New Delhi: Pressing India to conclude the Safeguards Agreement with the IAEA and seek waiver from the Nuclear Suppliers Group by May, the United States on 5 March 2008 voiced confidence that the deadline will be met despite stiff political opposition here.
Assistant Secretary of State Richard Boucher maintained that the Hyde Act will apply in terms of allowing the US Administration to pursue civil nuclear cooperation with India but refused to clearly spell out the fallout on the agreement if India were to conduct an atomic test.
“The time is short... The time is tight, very tight and there is lot of work to be done,” Boucher told a press conference here when asked about the fate of the nuclear deal.
The US official, who discussed the status of nuclear deal with Indian officials, said realistically, New Delhi should firm up Safeguards Agreement with IAEA and seek waiver from NSG by May to give the Congress time to have a final vote on the agreement.

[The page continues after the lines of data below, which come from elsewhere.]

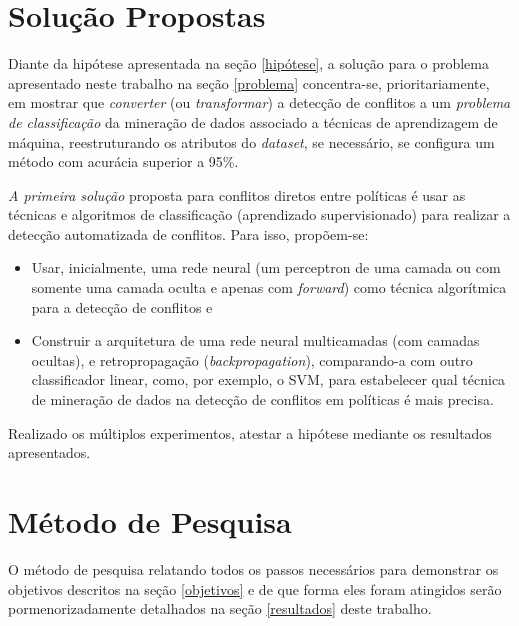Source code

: \section{Solução Propostas}\label{solucao_proposta}
Diante da hipótese apresentada na seção \ref{hipótese}, a solução para o problema apresentado neste trabalho na seção \ref{problema} concentra-se, prioritariamente, em mostrar que \textit{converter} (ou \textit{transformar}) a detecção de conflitos a um \textit{problema de classificação} da mineração de dados associado a técnicas de aprendizagem de máquina, reestruturando os atributos do \textit{dataset}, se necessário, se configura um método com acurácia superior a 95\%.

\textit{A primeira solução} proposta para conflitos diretos entre políticas é usar as técnicas e algoritmos de classificação (aprendizado supervisionado) para  realizar a detecção automatizada de conflitos. Para isso, propõem-se:
\begin{itemize}
	\item Usar, inicialmente, uma rede neural (um perceptron de uma camada ou com somente uma camada oculta e apenas com \textit{forward}) como técnica algorítmica para a detecção de conflitos e
	\item Construir a arquitetura de uma rede neural multicamadas (com camadas ocultas), e retropropagação (\textit{backpropagation}), comparando-a com outro classificador linear, como, por exemplo, o SVM, para estabelecer qual técnica de mineração de dados na detecção de conflitos em políticas é mais precisa.	
\end{itemize}
Realizado os múltiplos experimentos, atestar a hipótese mediante os resultados apresentados.

\section{Método de Pesquisa} 
O método de pesquisa relatando todos os passos necessários para demonstrar os objetivos descritos na seção \ref{objetivos} e de que forma eles foram atingidos serão pormenorizadamente detalhados na seção \ref{resultados} deste trabalho.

Asked whether he was optimistic, he replied in the affirmative. “We can make that happen,” he said.
To a question about opposition by political parties to the deal, Boucher said the US “understands” such processes which are normal in democracies and it was for the government here to see how to “overcome” these as there is not much time.
On the status of India-IAEA talks, he said New Delhi had conveyed that it will communicate to Washington when the agreement is finalized. He assumed that it will take up to two weeks to conclude the agreement.